Billing

Around the first of each month, residents receive a Statement of Care Charges for the coming month. All questions about the statement can be directed to the LVMC Billing Office at 805-737-3322. All CCC bills are managed by the LVMC Billing Office.

Online bill pay is available through our bill pay portal at https://lompocvmc.com/payment. Make sure you have your bill handy as you will need to provide the account number.

Payments are considered late if received after the 10th of the month.

Medicare and Insurance

Skilled Nursing, Post-Acute Care

For Short-stay Skilled Nursing Facility Medicare services, Medicare covers 100 days per benefit period. Medicare-covered services include a semi-private room, meals, routine nursing care, rehabilitation therapies and services, medications furnished by the facility, medical supplies, and use of equipment. The first 20 days are paid at 100% by Medicare. From the 21st to the 100th day, the beneficiary is billed a co-pay of $167.50 per day.

Long-Term Care

Many people believe that the medical insurance they currently have will pay for all or much of their long-term care. In general, health insurance covers only minimal and specific types of long-term care, and disability policies don’t cover any at all. Continue Reading...

Paying Privately

The rate for private pay residents is $430 per day. Payment received and posted prior to the first of the month will receive a $44 per day discount.

If you do not have enough income and savings to pay for long-term care services on your own, from your incomes, savings, and possibly the equity in your home. Below we will explore a few of the growing number of ways you can pay privately. These methods include:

Reverse Mortgages

reverse mortgage is a special type of home equity loan that allows you to receive cash against the value of your home without selling it.

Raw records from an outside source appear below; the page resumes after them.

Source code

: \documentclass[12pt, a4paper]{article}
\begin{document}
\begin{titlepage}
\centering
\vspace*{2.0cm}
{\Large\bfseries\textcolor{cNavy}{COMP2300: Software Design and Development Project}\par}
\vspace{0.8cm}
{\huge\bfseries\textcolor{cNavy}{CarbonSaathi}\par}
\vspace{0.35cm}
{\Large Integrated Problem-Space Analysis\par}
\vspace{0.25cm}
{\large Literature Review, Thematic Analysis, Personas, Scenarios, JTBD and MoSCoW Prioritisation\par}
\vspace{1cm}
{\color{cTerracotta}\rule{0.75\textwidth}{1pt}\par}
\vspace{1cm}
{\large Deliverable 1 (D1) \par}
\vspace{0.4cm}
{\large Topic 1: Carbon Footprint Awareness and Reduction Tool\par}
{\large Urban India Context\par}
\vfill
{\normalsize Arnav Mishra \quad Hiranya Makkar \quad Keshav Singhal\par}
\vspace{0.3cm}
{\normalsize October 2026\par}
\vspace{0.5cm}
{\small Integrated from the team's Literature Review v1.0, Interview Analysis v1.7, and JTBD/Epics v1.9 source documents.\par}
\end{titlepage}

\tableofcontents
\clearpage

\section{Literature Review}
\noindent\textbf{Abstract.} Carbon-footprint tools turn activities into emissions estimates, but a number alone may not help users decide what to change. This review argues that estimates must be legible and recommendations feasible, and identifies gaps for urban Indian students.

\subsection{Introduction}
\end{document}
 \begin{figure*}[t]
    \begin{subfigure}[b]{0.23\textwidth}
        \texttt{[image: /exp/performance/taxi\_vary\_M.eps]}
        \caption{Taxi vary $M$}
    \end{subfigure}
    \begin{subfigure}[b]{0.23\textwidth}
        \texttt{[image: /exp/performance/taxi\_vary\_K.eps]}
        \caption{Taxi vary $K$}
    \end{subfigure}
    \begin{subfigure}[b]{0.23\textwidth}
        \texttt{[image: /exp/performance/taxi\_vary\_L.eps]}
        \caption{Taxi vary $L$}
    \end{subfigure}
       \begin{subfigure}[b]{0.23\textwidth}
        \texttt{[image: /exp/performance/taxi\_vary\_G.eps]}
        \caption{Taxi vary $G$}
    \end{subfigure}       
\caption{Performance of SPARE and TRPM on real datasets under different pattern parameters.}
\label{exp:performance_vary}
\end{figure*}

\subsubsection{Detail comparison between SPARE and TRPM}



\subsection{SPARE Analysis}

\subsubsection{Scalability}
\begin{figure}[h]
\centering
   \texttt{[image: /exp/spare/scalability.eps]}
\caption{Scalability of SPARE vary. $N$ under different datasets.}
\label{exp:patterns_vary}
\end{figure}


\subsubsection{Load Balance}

For most reverse mortgages:

  • You can choose to receive a lump-sum payment, a monthly payment, or a line of credit
  • There are no restrictions on how you use the remainder of the money
  • You continue to live in the home and you retain title and ownership of it
  • You are also still responsible for taxes, hazard insurance, and home repairs
  • However, you do not have to repay the loan as long as you continue to live in the home.
    • Instead, the amount you owe, based on loan payouts and interest on the loan, becomes due when you or the last borrower, usually the last remaining spouse, dies, sells, or permanently moves out of the home

To qualify for a reverse mortgage:

  • You must be age 62 and older
  • Unlike a traditional mortgage, you do not have to provide an income or credit history to get the loan
  • The home must be your primary residence

How to apply: You must meet with an approved reverse mortgage counselor before you can start the loan process. These counselors can help you decide whether a reverse mortgage is right for you.

Important considerations:

  • You must use the funds you receive to pay off any existing mortgages or other debt against your home and to make required home repairs
  • As long as you spend the payments you receive in the month that you receive them, the money is not taxable and does not count towards income or affect Social Security or Medicare benefits
  • Does not count as income for Medicaid eligibility
  • Once you have a reverse mortgage, it is very difficult to borrow any more against your home. But you can refinance a reverse mortgage if the house increases significantly in value.
  • If your heirs want to keep your home, they can repay the reverse mortgage. They can also keep the difference if the home’s sale price is greater than the reverse mortgage loan balance when they repay the loan.

Annuities

You may choose to enter into an annuity contract with an insurance company to help pay for long-term care services. In exchange for a single payment or a series of payments, the insurance company will send you an annuity, which is a series of regular payments over a specified and defined period of time. There are two types of annuities:

Immediate Annuity

If you have an immediate long-term care annuity, the insurance company will send you a specified monthly income in return for a single premium payment.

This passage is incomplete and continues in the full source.